While CEA, FAU, and EPFL teams worked together at EPFL (left) to refine a scalable photocathode assembly process, HZB researchers were at DIFFER exchanging on photoanode development (right).
In PH2OTOGEN, collaboration isn’t just a concept, it's a driving force. Over the past months, the teams involved in the Hydrogen Evolving Particle and Oxidising Particle (work packages 1 and 2) have demonstrated how hands-on exchanges and shared protocols can accelerate research and create a common foundation for scaling up solar hydrogen technologies.
From isolated materials to a shared process
In the Hydrogen Evolving Particle work package (WP1), CEA, FAU, and EPFL teams joined forces in Lausanne for a collaborative session focused on developing a scalable hydrogen evolving particle assembly process. Each laboratory brought its own materials, tools, and expertise to the table, reflecting the diversity of approaches within the work package.
PH2OTOGEN deals with over a dozen materials, each with different chemistries, all of which must be stacked and integrated in a single device. The challenge: if one component fails, the whole system does not function, a reality of electrochemical systems where difficulties arise in series.
Until now, WP1 had optimised their own materials and tested subsystem performances independently. The joint session marked a turning point, as the focus shifted to collective integration and scalability. Participants explored which techniques could be used across labs, identifying scalable alternatives to lab-scale processes. One promising direction? Spray-coating, which opens up possibilities for coating larger surfaces, something few partners had explored before at this scale.
Beyond the technical progress, working together created a shared understanding. Each team left with the same procedures, the same goals, and a clearer sense of direction.
The energy and creativity that came from collaborating face-to-face was particularly energizing for the younger researchers. As Pascale Chenevier from CEA put it, "It was the perfect time to do this and we'll likely do it again next year."
The next goal: fabricating 2 cm-wide photocatalyst sheets, a step closer to real-world application.
Establishing a common language for analysis
Meanwhile, WP2 partners have focused on creating shared standards for testing and analysing the materials used on the other side of the device, the oxidising particles.
To ensure smooth collaboration across labs, partners aligned on sample sizes, testing methods, and even preferred conditions for analysis (such as pH levels and electrolyte types). This ensures that everyone’s results are comparable and consistent, no matter where the experiment was run.

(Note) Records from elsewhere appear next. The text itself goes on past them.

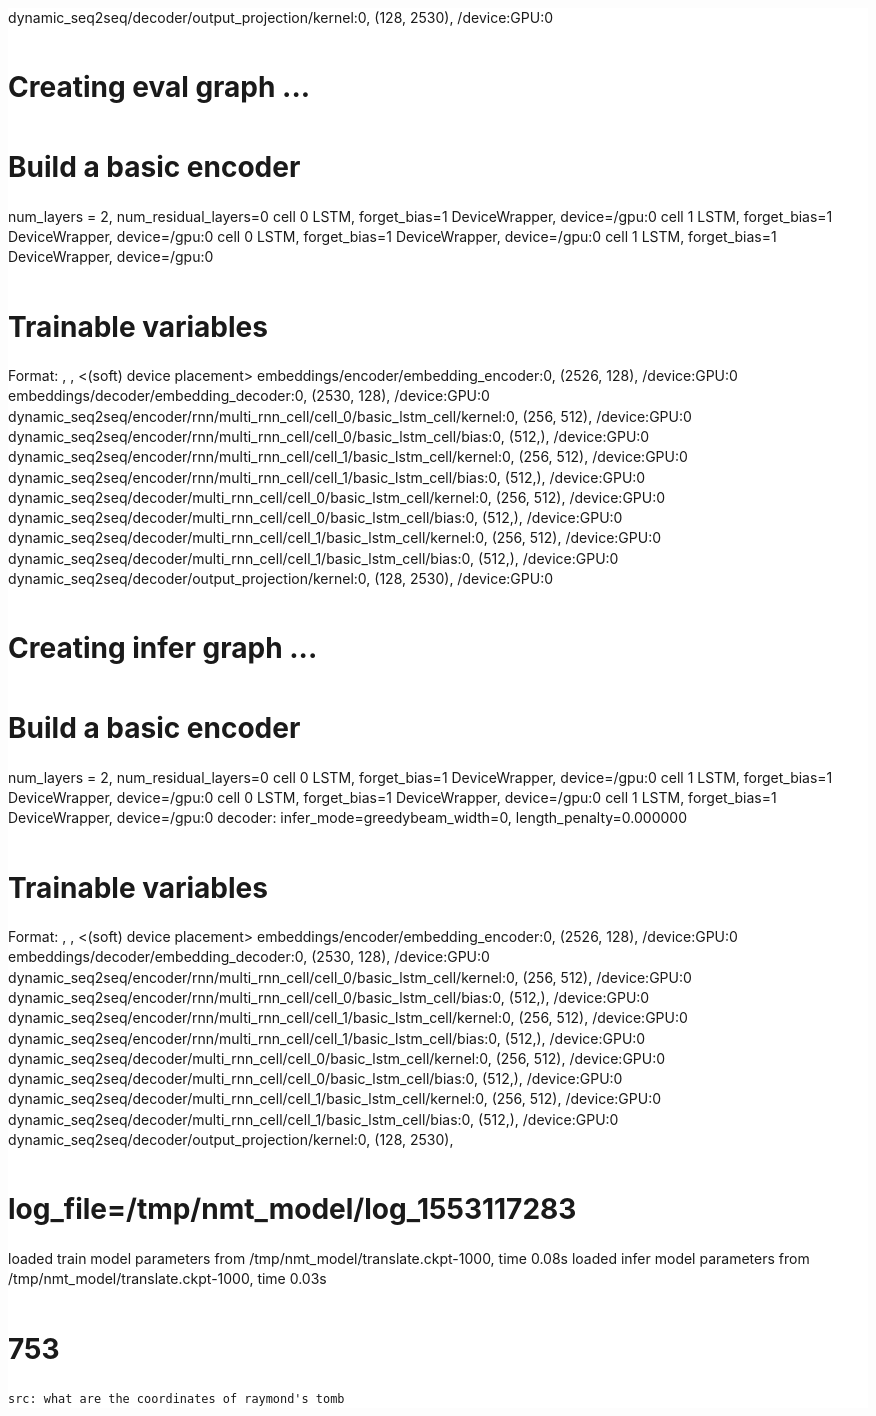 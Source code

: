  dynamic_seq2seq/decoder/output_projection/kernel:0, (128, 2530), /device:GPU:0
# Creating eval graph ...
# Build a basic encoder
  num_layers = 2, num_residual_layers=0
  cell 0  LSTM, forget_bias=1  DeviceWrapper, device=/gpu:0
  cell 1  LSTM, forget_bias=1  DeviceWrapper, device=/gpu:0
  cell 0  LSTM, forget_bias=1  DeviceWrapper, device=/gpu:0
  cell 1  LSTM, forget_bias=1  DeviceWrapper, device=/gpu:0
# Trainable variables
Format: <name>, <shape>, <(soft) device placement>
  embeddings/encoder/embedding_encoder:0, (2526, 128), /device:GPU:0
  embeddings/decoder/embedding_decoder:0, (2530, 128), /device:GPU:0
  dynamic_seq2seq/encoder/rnn/multi_rnn_cell/cell_0/basic_lstm_cell/kernel:0, (256, 512), /device:GPU:0
  dynamic_seq2seq/encoder/rnn/multi_rnn_cell/cell_0/basic_lstm_cell/bias:0, (512,), /device:GPU:0
  dynamic_seq2seq/encoder/rnn/multi_rnn_cell/cell_1/basic_lstm_cell/kernel:0, (256, 512), /device:GPU:0
  dynamic_seq2seq/encoder/rnn/multi_rnn_cell/cell_1/basic_lstm_cell/bias:0, (512,), /device:GPU:0
  dynamic_seq2seq/decoder/multi_rnn_cell/cell_0/basic_lstm_cell/kernel:0, (256, 512), /device:GPU:0
  dynamic_seq2seq/decoder/multi_rnn_cell/cell_0/basic_lstm_cell/bias:0, (512,), /device:GPU:0
  dynamic_seq2seq/decoder/multi_rnn_cell/cell_1/basic_lstm_cell/kernel:0, (256, 512), /device:GPU:0
  dynamic_seq2seq/decoder/multi_rnn_cell/cell_1/basic_lstm_cell/bias:0, (512,), /device:GPU:0
  dynamic_seq2seq/decoder/output_projection/kernel:0, (128, 2530), /device:GPU:0
# Creating infer graph ...
# Build a basic encoder
  num_layers = 2, num_residual_layers=0
  cell 0  LSTM, forget_bias=1  DeviceWrapper, device=/gpu:0
  cell 1  LSTM, forget_bias=1  DeviceWrapper, device=/gpu:0
  cell 0  LSTM, forget_bias=1  DeviceWrapper, device=/gpu:0
  cell 1  LSTM, forget_bias=1  DeviceWrapper, device=/gpu:0
  decoder: infer_mode=greedybeam_width=0, length_penalty=0.000000
# Trainable variables
Format: <name>, <shape>, <(soft) device placement>
  embeddings/encoder/embedding_encoder:0, (2526, 128), /device:GPU:0
  embeddings/decoder/embedding_decoder:0, (2530, 128), /device:GPU:0
  dynamic_seq2seq/encoder/rnn/multi_rnn_cell/cell_0/basic_lstm_cell/kernel:0, (256, 512), /device:GPU:0
  dynamic_seq2seq/encoder/rnn/multi_rnn_cell/cell_0/basic_lstm_cell/bias:0, (512,), /device:GPU:0
  dynamic_seq2seq/encoder/rnn/multi_rnn_cell/cell_1/basic_lstm_cell/kernel:0, (256, 512), /device:GPU:0
  dynamic_seq2seq/encoder/rnn/multi_rnn_cell/cell_1/basic_lstm_cell/bias:0, (512,), /device:GPU:0
  dynamic_seq2seq/decoder/multi_rnn_cell/cell_0/basic_lstm_cell/kernel:0, (256, 512), /device:GPU:0
  dynamic_seq2seq/decoder/multi_rnn_cell/cell_0/basic_lstm_cell/bias:0, (512,), /device:GPU:0
  dynamic_seq2seq/decoder/multi_rnn_cell/cell_1/basic_lstm_cell/kernel:0, (256, 512), /device:GPU:0
  dynamic_seq2seq/decoder/multi_rnn_cell/cell_1/basic_lstm_cell/bias:0, (512,), /device:GPU:0
  dynamic_seq2seq/decoder/output_projection/kernel:0, (128, 2530), 
# log_file=/tmp/nmt_model/log_1553117283
  loaded train model parameters from /tmp/nmt_model/translate.ckpt-1000, time 0.08s
  loaded infer model parameters from /tmp/nmt_model/translate.ckpt-1000, time 0.03s
  # 753
    src: what are the coordinates of raymond's tomb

A major success was the development of a shared protocol for HPLC analysis, a technique used to identify the products made during reactions. Standard methods couldn’t properly distinguish glycerol from its oxidation products, so a customised approach was co-developed, and is now used by all partners doing this type of work.
The collaboration went beyond meetings: researchers from HZB visited DIFFER to learn more about the BiVO₄ production method (SILAR), and TME and EPFL also exchanged researchers to strengthen joint work. Monthly online meetings keep everyone aligned and provide a space to share progress and solve problems together.
As the project continues, this spirit of collaboration will be key to turning innovative ideas into practical, scalable solar hydrogen solutions.